Water woes in Urban India

  • According to the Composite Water Management Index (CWMI) report released by the NITI Aayog in 2018, 21 major cities (Delhi, Bengaluru, Chennai, Hyderabad and others) are racing to reach zero groundwater levels by 2020, affecting access for 100 million people.
  • However, 12 per cent of India’s population is already living the ‘Day Zero’ scenario, thanks to excessive groundwater pumping, an inefficient and wasteful water management system and years of deficient rains.
  • While the supply-demand gap is expected to widen by 50 per cent by 2030, many are still left without access to safe and sustainable water and sanitation services.
  • At least five Indian cities are already reported to have joined the list of world’s 20 largest water-stressed cities.
  • A case in point is the metropolitan regions of Bangalore and Chennai, which source their waters from a distance of 95 kilometres and 200 km, respectively.
  • Water availability in India remains on the mercy of erratic patterns of precipitation. The southwest monsoon alone accounts for 70-75 per cent of the total precipitation falling in India, especially in regions along the west coast, the north-eastern states, West Bengal and Odisha, which are characterised by patterns of heavy rainfall events within limited time duration.
  • It is estimated that India receives its total precipitation within a limited time duration of 100 hours out of 8,760 annual hours in total.
  • With temperatures postulated to rise owing to changing climate, precipitation patterns can only be expected to become more capricious in their operation.
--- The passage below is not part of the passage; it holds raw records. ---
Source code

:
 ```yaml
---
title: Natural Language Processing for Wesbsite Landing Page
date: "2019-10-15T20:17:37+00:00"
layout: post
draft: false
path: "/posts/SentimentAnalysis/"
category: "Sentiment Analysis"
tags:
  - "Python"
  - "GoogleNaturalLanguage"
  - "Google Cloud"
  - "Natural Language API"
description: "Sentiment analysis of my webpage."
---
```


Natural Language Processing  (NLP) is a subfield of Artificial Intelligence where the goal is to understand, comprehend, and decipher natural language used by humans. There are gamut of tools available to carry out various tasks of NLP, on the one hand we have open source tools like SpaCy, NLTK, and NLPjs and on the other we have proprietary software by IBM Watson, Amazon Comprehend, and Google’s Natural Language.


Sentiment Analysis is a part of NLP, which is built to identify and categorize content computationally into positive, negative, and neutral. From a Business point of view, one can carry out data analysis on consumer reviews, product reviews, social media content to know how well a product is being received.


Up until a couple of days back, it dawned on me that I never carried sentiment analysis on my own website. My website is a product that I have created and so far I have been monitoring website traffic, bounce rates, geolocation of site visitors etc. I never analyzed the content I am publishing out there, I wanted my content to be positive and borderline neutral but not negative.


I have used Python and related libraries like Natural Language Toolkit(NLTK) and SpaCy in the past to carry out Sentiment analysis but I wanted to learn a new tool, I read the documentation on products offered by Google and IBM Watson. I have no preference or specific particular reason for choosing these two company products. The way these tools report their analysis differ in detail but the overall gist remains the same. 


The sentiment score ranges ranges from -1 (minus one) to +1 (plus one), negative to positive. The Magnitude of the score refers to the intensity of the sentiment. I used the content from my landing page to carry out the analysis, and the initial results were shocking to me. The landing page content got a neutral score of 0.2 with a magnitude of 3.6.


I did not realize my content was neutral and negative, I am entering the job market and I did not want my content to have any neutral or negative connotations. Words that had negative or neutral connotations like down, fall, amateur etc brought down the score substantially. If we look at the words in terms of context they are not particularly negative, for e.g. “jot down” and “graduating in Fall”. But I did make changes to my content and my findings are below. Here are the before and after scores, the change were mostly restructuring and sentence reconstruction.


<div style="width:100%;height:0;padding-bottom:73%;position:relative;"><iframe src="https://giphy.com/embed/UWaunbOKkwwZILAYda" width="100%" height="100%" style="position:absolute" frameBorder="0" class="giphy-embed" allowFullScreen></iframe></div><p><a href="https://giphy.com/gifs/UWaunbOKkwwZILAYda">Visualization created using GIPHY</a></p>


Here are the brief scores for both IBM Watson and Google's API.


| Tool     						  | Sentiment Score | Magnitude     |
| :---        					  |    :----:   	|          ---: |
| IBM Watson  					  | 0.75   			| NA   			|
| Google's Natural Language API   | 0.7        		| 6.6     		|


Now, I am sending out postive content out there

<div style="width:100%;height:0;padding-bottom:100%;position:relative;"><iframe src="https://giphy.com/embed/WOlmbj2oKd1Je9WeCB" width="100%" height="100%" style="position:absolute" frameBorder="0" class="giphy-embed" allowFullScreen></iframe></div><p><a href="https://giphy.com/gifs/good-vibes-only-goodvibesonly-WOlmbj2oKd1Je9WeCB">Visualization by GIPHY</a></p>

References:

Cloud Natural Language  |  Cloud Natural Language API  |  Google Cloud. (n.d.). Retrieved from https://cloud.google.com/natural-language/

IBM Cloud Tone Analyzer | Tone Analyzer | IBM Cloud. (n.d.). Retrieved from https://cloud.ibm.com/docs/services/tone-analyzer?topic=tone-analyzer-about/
Nowhere will these uncertainties and incidental challenges be more pronounced than in our burgeoning towns and cities, which are already facing water shortages during the summer months and at time, experiencing floods during monsoon.
  • A World Bank (2018) study expounded that by 2050, annual average precipitation will increase to 1-2 degrees celsius under climate-sensitive scenario and 1.5-3 degrees celsius under carbon-intensive scenario.
  • Such changes are expected to increase precipitation, which will come in the form of reduced rainy days but more days of extreme precipitation events.
  • Combined with this peculiarity in the evolving unpredictability of precipitation patterns over the Indian subcontinent, the way Indian cities have sprung and continues to develop also pose a risk to their future sustainability.
  • Concretisation of urban landscapes, symbolic of modern town planning imaginaries as to what an exercise in urban development should produce, is found to be increasing flood peaks from 1.8-8 times and volume of flood by up to six times.
  • Storm water drainage systems, installed to allay the threats of urban deluge, are still designed for rainfall intensity of 20-25 millimetre per hour duration. It is, therefore, not unnatural that the carrying capacities of these drains easily get overwhelmed during the incidences of heavy precipitation.
  • Illegal encroachment along storm water drains and urban rivers also aggravates the situation, not least by opening up spaces of active political contestation and negotiations.
  • Over 85 percent of the cultivated area in India is either directly dependent on rain or depends on rain to recharge its groundwater. Seasonal rain provides water for irrigation, drinking, and household needs. It provides water to livestock and is necessary to grow fodder for animals.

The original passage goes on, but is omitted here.